For on-disk storage of the byte range references VirtualiZarr can write out to either Kerchunk's format (so you can basically achieve what kerchunk does using VirtualiZarr's API instead of Kerchunk's), or to Icechunk, which is itself a valid Zarr store.

I'm not sure about the rest of the scope of this project, but it's clearly so closely related to VirtualiZarr that we should all talk. We have bi-weekly meetings and you're more than welcome to join!

@TomNicholas
Copy link

From your readme:

In the JSON format, the hierarchical group structure, attributes, and small datasets are stored in a JSON structure, with references to larger data chunks stored in external files (inspired by kerchunk). This format is human-readable and easily inspected and edited.

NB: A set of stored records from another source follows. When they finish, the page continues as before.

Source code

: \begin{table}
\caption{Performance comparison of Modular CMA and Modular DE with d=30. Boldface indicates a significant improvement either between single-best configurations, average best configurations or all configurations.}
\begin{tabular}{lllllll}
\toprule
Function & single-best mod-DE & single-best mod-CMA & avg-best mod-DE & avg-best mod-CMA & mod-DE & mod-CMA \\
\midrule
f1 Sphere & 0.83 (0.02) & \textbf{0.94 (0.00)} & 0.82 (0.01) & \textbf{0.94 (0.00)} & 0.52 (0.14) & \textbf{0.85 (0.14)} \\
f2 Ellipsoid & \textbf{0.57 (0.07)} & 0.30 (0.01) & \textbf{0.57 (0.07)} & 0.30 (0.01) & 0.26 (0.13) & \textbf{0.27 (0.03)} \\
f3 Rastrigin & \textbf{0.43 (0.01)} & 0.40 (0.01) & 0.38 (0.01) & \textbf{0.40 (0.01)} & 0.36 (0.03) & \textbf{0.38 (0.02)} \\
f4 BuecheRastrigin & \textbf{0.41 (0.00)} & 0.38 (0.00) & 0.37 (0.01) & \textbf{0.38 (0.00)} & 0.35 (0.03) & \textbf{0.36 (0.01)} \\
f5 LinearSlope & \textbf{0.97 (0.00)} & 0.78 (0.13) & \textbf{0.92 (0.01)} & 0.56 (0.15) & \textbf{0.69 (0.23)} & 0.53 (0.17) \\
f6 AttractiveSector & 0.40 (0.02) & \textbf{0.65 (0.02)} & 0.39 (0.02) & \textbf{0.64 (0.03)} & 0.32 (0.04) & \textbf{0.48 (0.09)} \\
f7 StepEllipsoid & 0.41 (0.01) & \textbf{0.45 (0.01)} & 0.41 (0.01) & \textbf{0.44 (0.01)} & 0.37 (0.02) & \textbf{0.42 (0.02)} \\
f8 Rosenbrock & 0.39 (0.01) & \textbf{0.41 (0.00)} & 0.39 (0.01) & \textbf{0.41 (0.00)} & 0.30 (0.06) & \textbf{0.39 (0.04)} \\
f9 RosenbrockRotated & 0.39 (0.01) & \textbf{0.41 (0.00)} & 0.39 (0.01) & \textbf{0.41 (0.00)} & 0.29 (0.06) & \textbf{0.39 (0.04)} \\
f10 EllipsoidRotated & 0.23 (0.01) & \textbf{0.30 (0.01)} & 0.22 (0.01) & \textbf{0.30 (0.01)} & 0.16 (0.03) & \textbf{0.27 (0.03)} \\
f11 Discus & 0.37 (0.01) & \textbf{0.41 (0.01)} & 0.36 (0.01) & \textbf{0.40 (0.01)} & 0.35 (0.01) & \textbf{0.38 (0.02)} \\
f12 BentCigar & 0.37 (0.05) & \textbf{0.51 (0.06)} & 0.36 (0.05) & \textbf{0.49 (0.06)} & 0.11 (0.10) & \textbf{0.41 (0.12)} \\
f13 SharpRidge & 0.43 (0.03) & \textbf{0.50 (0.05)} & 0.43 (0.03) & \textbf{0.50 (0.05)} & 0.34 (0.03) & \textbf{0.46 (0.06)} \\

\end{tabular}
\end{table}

We would call this a "virtual dataset".

The binary format is a .tar file that contains the JSON file (lindi.json) along with optional internal data chunks referenced by the JSON file, in addition to external chunks.

Icechunk would call internal chunks "native chunks" and the chunks in external files "virtual chunks".

This format can be used to create a new NWB file that builds on an existing NWB file without duplicating it and adds new data objects (see below).

This is exactly how Icechunk works, but Icechunk does it in a way that means that full ACID transactions and version control are achieved entirely within the bounds of object storage, i.e. it's "serverless".

By downloading a condensed JSON file, the entire group structure can be retrieved in a single request, facilitating efficient loading of NWB files.

Zarr-python has recent optimizations along these lines.

When comparing LINDI to Zarr it should be noted that LINDI files are in fact valid Zarr archives that can be accessed via the Zarr API.

So is Icechunk.

HDF5 is not well-suited for cloud environments because accessing a remote HDF5 file often requires a large number of small requests to retrieve metadata before larger data chunks can be downloaded. LINDI addresses this by storing the entire group structure in a single JSON file, which can be downloaded in one request.

This is exactly what VirtualiZarr + Icechunk/Kerchunk together do.

Finally, Zarr does not natively support certain features utilized by NWB, such as compound data types and references.

This seems to be the only blocker - we should find a way to work on this in Zarr together!!

cc @rabernat

@magland
Copy link
Collaborator

magland commented Feb 5, 2025

Hi @TomNicholas , thanks for reaching out and for that helpful comparison!

One thing that's important to us to to be able to create h5py-like objects seamlessly for the lindi/zarr files, so that they can be used with pynwb. I think this is related to what you said was the "only blocker".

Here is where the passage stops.